No automated exploits yet, just hand-cranked attacks

May 10, 2016 14:15 GMT  ·  By

Attackers are actively using the recently discovered ImageTragick vulnerability in the ImageMagick image processing library to compromise live websites, CloudFlare and Sucuri have reported over the weekend.

ImageTragick is a serious security flaw discovered by two Russian security researchers last week. The vulnerability lies in the way the ImageMagick library handles image uploads.

An attacker can use a malicious crafted image file to break out of the image processing operations and execute code on the underlying OS, which can grant him complete control over the Web server.

Ever since the ImageTragick vulnerability was disclosed, and researchers started flooding Twitter with tweet-sized exploitation code, the ImageMagick team has released several updates to fix the problem, but the issue is not yet completely and officially patched.

Let's not forget ImageTragick is a zero-day, meaning it's actively exploited

When the two security researchers disclosed the ImageTragick zero-day, they said they've seen exploits using the vulnerability (CVE-2016–3714) in live attacks, and that was the reason why they revealed the bug in the first place, even if a fix was yet not available.

The ImageMagick team has provided some basic mitigation tips to prevent such attacks, and so has the WordPress team. Nevertheless, CloudFlare and Sucuri say they've seen attackers using various ImageTragic exploits against the sites they're securing via their WAF (Web Application Firewall) products.

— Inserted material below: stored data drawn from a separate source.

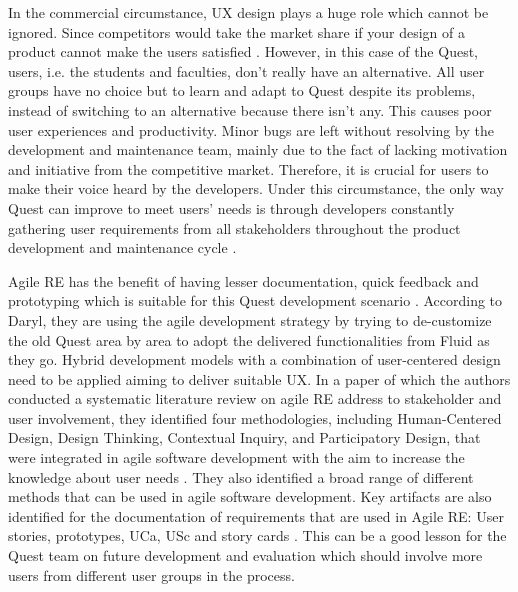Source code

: \documentclass[conference]{IEEEtran}
\begin{document}
In the commercial circumstance, UX design plays a huge role which cannot be ignored. Since competitors would take the market share if your design of a product cannot make the users satisfied \cite{b17}. However, in this case of the Quest, users, i.e. the students and faculties, don't really have an alternative. All user groups have no choice but to learn and adapt to Quest despite its problems, instead of switching to an alternative because there isn't any. This causes poor user experiences and productivity. Minor bugs are left without resolving by the development and maintenance team, mainly due to the fact of lacking motivation and initiative from the competitive market. Therefore, it is crucial for users to make their voice heard by the developers. Under this circumstance, the only way Quest can improve to meet users' needs is through developers constantly gathering user requirements from all stakeholders throughout the product development and maintenance cycle \cite{b17}. 

Agile RE has the benefit of having lesser documentation, quick feedback and prototyping which is suitable for this Quest development scenario \cite{b18}. According to Daryl, they are using the agile development strategy by trying to de-customize the old Quest area by area to adopt the delivered functionalities from Fluid as they go. Hybrid development models with a combination of user-centered design need to be applied aiming to deliver suitable UX. In a paper of which the authors conducted a systematic literature review on agile RE address to stakeholder and user involvement, they identified four methodologies, including Human-Centered Design, Design Thinking, Contextual Inquiry, and Participatory Design, that were integrated in agile software development with the aim to increase the knowledge about user needs \cite{b19}. They also identified a broad range of different methods that can be used in agile software development. Key artifacts are also identified for the documentation of requirements that are used in Agile RE: User stories, prototypes, UCa, USc and story cards \cite{b19}. This can be a good lesson for the Quest team on future development and evaluation which should involve more users from different user groups in the process. 
\end{document}

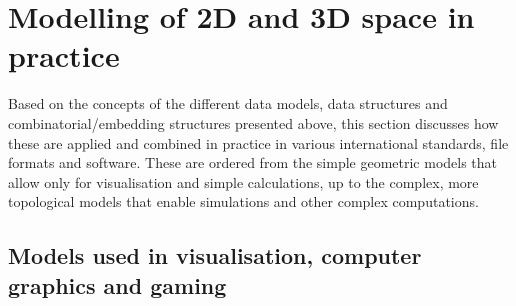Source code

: \section{Modelling of 2D and 3D space in practice}
\label{se:modelling-space}

Based on the concepts of the different data models, data structures and combinatorial/embedding structures presented above, this section discusses how these are applied and combined in practice in various international standards, file formats and software.
These are ordered from the simple geometric models that allow only for visualisation and simple calculations, up to the complex, more topological models that enable simulations and other complex computations.

\subsection{Models used in visualisation, computer graphics and gaming}
\label{ss:graphics}


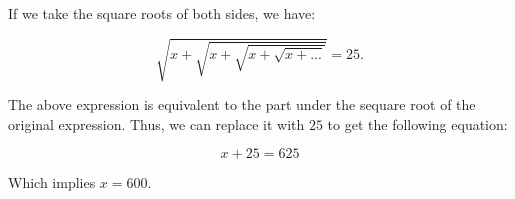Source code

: \begin{solution}
If we take the square roots of both sides, we have:

$$
\sqrt{x + \sqrt{x + \sqrt{x + \sqrt{x + ...}}}} = 25.
$$

The above expression is equivalent to the part under the sequare root  of the original expression. Thus, we can replace it with $25$ to get the following equation:

$$
x + 25 = 625
$$

Which implies $x = 600$.
\end{solution}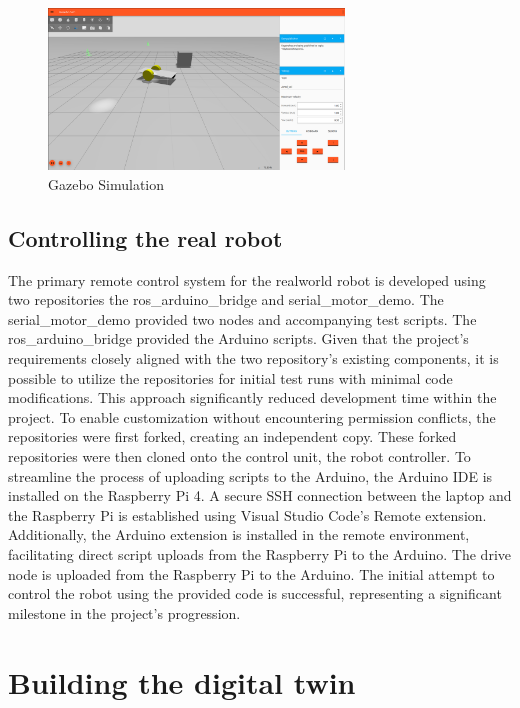 \begin{figure}[h]
    \centering
    \includegraphics[width=0.7\textwidth]{Figures/gazebo_simulation.png}
    \caption{Gazebo Simulation}
    \label{fig:gazebo}

\end{figure}

\subsection{Controlling the real robot}

The primary remote control system for the real\-world robot is developed using two repositories the ros\_arduino\_bridge and serial\_motor\_demo. The serial\_motor\_demo provided two nodes and accompanying test scripts. The ros\_arduino\_bridge provided the Arduino scripts. Given that the project's requirements closely aligned with the two repository's existing components, it is possible to utilize the repositories for initial test runs with minimal code modifications. This approach significantly reduced development time within the project.
To enable customization without encountering permission conflicts, the repositories were first forked, creating an independent copy. These forked repositories were then cloned onto the control unit, the robot controller. To streamline the process of uploading scripts to the Arduino, the Arduino IDE is installed on the Raspberry Pi 4. A secure SSH connection between the laptop and the Raspberry Pi is established using Visual Studio Code's Remote extension. Additionally, the Arduino extension is installed in the remote environment, facilitating direct script uploads from the Raspberry Pi to the Arduino. The drive node is uploaded from the Raspberry Pi to the Arduino. The initial attempt to control the robot using the provided code is successful, representing a significant milestone in the project's progression.

\section{Building the digital twin}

Both companies said that crooks start by scanning websites for vulnerable URLs, such /upload.php and /imgupload.php. If they find such URLs open to the Internet, without asking users to authenticate before uploading content, the attacker attempts to upload a malicious JPG file.

"Instead of a JPG image (as expected from the file type), the attacker had modified the image content, changing the file content to MVG," Sucuri's Daniel Cid reported. "If you recall, the RCE vulnerability was specific to the way it parsed MVG files, which allows a remote attacker to break out of the image manipulation flow and execute their own shell commands."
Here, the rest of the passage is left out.